::: Data for this task

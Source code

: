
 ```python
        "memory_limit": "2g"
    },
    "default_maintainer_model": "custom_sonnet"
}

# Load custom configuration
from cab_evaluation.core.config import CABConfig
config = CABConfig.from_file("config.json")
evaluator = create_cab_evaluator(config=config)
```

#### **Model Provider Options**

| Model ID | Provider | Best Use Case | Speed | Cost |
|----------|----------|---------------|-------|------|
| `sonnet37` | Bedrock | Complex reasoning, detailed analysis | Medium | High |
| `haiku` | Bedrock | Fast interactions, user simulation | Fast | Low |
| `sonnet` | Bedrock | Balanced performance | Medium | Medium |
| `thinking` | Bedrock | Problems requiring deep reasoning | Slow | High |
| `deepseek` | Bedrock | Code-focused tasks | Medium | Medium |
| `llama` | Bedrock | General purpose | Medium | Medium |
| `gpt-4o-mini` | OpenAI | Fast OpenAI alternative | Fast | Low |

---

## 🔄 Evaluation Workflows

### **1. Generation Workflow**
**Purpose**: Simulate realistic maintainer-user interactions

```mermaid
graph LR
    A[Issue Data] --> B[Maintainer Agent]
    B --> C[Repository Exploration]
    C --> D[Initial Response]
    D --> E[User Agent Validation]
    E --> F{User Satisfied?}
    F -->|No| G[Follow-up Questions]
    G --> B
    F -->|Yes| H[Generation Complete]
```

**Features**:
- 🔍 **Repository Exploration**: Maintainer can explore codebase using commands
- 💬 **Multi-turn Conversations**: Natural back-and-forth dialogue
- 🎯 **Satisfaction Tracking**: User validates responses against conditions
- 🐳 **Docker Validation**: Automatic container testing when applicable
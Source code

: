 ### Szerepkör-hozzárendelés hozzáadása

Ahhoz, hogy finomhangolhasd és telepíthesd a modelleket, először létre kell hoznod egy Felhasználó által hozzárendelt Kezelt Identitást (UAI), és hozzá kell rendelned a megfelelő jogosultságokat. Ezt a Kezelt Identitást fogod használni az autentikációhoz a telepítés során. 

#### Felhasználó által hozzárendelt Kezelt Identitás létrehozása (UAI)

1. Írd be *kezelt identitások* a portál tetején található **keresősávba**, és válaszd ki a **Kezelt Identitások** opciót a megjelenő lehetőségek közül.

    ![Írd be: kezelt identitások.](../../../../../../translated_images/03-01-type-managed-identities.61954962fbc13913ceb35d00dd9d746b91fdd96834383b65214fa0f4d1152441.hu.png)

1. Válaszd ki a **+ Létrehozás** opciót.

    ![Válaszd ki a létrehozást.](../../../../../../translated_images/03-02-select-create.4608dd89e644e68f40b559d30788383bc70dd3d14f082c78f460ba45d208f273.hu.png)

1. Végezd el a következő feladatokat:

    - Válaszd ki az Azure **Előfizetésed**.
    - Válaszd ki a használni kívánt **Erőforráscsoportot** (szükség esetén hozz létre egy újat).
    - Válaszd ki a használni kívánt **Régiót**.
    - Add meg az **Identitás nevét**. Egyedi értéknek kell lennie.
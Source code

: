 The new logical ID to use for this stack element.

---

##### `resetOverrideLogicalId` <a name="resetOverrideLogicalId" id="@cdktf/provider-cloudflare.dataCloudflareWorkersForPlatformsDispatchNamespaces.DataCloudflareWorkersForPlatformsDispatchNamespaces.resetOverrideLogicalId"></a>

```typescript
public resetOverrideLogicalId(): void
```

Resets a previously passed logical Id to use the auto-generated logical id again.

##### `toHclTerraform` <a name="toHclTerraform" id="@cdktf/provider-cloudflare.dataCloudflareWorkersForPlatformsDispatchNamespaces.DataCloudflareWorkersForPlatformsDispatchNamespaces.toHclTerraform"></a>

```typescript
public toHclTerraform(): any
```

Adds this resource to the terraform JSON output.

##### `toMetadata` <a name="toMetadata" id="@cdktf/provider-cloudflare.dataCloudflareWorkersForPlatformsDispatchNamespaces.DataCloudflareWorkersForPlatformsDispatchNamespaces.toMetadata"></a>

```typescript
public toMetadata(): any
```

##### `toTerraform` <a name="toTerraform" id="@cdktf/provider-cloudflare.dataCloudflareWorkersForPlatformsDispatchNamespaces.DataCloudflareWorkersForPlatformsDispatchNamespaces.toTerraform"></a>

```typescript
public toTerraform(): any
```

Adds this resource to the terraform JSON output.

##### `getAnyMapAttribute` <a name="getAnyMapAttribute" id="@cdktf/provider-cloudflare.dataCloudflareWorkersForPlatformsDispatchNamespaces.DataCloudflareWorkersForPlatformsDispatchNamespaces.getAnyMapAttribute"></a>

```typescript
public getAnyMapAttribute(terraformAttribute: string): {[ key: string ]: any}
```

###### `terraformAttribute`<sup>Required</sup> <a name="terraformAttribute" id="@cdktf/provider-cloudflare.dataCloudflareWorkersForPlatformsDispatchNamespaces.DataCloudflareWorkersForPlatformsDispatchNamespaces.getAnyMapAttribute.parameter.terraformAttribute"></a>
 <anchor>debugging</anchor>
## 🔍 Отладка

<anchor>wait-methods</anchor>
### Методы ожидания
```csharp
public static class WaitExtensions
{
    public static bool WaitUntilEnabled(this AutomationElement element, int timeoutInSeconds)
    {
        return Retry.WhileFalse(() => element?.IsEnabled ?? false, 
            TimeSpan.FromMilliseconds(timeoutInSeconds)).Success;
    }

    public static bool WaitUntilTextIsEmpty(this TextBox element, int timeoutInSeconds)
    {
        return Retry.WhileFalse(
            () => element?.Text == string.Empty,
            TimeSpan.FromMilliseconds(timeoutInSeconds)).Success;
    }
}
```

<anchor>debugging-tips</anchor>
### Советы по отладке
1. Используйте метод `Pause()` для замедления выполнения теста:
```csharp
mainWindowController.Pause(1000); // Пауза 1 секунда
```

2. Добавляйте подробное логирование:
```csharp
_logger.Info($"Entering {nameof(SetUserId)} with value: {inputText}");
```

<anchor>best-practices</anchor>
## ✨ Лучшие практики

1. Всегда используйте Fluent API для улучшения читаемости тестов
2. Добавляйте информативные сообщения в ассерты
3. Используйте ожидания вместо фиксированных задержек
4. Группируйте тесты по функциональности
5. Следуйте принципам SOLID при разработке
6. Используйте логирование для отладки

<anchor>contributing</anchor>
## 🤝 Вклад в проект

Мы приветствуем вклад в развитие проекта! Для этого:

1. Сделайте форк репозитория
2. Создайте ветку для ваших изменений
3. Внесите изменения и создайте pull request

::::::

▸ **What is expected**: Using the entries above, copy out all lines that contain the string "kell".

▸ **Task answer**:
Ahhoz, hogy finomhangolhasd és telepíthesd a modelleket, először létre kell hoznod egy Felhasználó által hozzárendelt Kezelt Identitást (UAI), és hozzá kell rendelned a megfelelő jogosultságokat. Ezt a Kezelt Identitást fogod használni az autentikációhoz a telepítés során. 
    - Add meg az **Identitás nevét**. Egyedi értéknek kell lennie.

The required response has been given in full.